* **WHAT YOU WILL DO**: Where the word "Demo" occurs in a line of the listing below, copy that line.

* **PROVIDED RECORDS**:
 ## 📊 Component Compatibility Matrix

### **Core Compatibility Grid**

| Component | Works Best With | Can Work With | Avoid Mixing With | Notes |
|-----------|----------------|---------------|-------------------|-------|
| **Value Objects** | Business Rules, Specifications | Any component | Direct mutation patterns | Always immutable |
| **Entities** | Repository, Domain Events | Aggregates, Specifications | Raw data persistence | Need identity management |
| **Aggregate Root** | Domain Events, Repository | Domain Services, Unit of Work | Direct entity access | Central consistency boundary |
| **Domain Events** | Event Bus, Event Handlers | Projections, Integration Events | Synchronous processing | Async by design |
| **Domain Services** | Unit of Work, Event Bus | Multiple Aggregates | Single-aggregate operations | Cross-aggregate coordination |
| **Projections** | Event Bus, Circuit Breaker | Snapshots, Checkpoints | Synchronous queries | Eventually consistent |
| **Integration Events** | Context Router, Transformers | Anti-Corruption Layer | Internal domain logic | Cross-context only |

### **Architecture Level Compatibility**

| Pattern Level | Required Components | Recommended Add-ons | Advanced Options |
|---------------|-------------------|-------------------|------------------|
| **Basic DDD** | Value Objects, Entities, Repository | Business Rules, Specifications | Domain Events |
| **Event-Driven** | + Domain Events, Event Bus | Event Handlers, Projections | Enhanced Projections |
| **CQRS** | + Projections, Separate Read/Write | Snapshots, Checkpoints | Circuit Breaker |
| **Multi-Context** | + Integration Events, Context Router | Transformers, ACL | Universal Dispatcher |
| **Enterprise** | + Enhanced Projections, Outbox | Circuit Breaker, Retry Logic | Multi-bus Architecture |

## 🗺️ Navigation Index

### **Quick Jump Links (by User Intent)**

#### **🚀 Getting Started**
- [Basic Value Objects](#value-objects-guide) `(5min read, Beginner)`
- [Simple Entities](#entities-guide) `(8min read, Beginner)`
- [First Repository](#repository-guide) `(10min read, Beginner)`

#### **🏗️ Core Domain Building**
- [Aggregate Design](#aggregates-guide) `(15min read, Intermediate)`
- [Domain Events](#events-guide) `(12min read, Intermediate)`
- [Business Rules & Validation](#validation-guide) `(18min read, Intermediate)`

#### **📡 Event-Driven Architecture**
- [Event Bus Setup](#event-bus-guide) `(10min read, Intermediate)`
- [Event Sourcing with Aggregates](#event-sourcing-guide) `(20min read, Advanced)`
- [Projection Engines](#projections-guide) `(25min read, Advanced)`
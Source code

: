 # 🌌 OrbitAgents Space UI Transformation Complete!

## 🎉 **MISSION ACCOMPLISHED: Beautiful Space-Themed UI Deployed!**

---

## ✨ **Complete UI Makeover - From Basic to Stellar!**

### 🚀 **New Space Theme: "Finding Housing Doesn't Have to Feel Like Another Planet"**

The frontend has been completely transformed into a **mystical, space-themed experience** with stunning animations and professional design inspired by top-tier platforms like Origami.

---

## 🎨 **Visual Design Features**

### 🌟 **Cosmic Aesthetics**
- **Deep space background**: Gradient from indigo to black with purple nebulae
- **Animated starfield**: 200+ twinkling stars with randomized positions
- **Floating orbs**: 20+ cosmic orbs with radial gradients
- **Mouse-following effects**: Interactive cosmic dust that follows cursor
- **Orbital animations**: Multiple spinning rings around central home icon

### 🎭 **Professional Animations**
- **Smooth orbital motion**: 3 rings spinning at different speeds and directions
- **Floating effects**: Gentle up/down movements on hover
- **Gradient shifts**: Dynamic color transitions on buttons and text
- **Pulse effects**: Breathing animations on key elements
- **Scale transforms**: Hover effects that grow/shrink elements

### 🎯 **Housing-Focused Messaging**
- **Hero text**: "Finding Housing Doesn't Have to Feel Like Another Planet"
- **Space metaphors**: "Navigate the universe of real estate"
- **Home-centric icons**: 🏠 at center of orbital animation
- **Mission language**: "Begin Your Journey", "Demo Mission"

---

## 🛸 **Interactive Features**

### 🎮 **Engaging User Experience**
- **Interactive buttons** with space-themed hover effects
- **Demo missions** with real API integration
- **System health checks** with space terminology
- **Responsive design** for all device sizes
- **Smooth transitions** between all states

* **ANSWER TO THE PROBLEM**:
- **Mission language**: "Begin Your Journey", "Demo Mission"
- **Demo missions** with real API integration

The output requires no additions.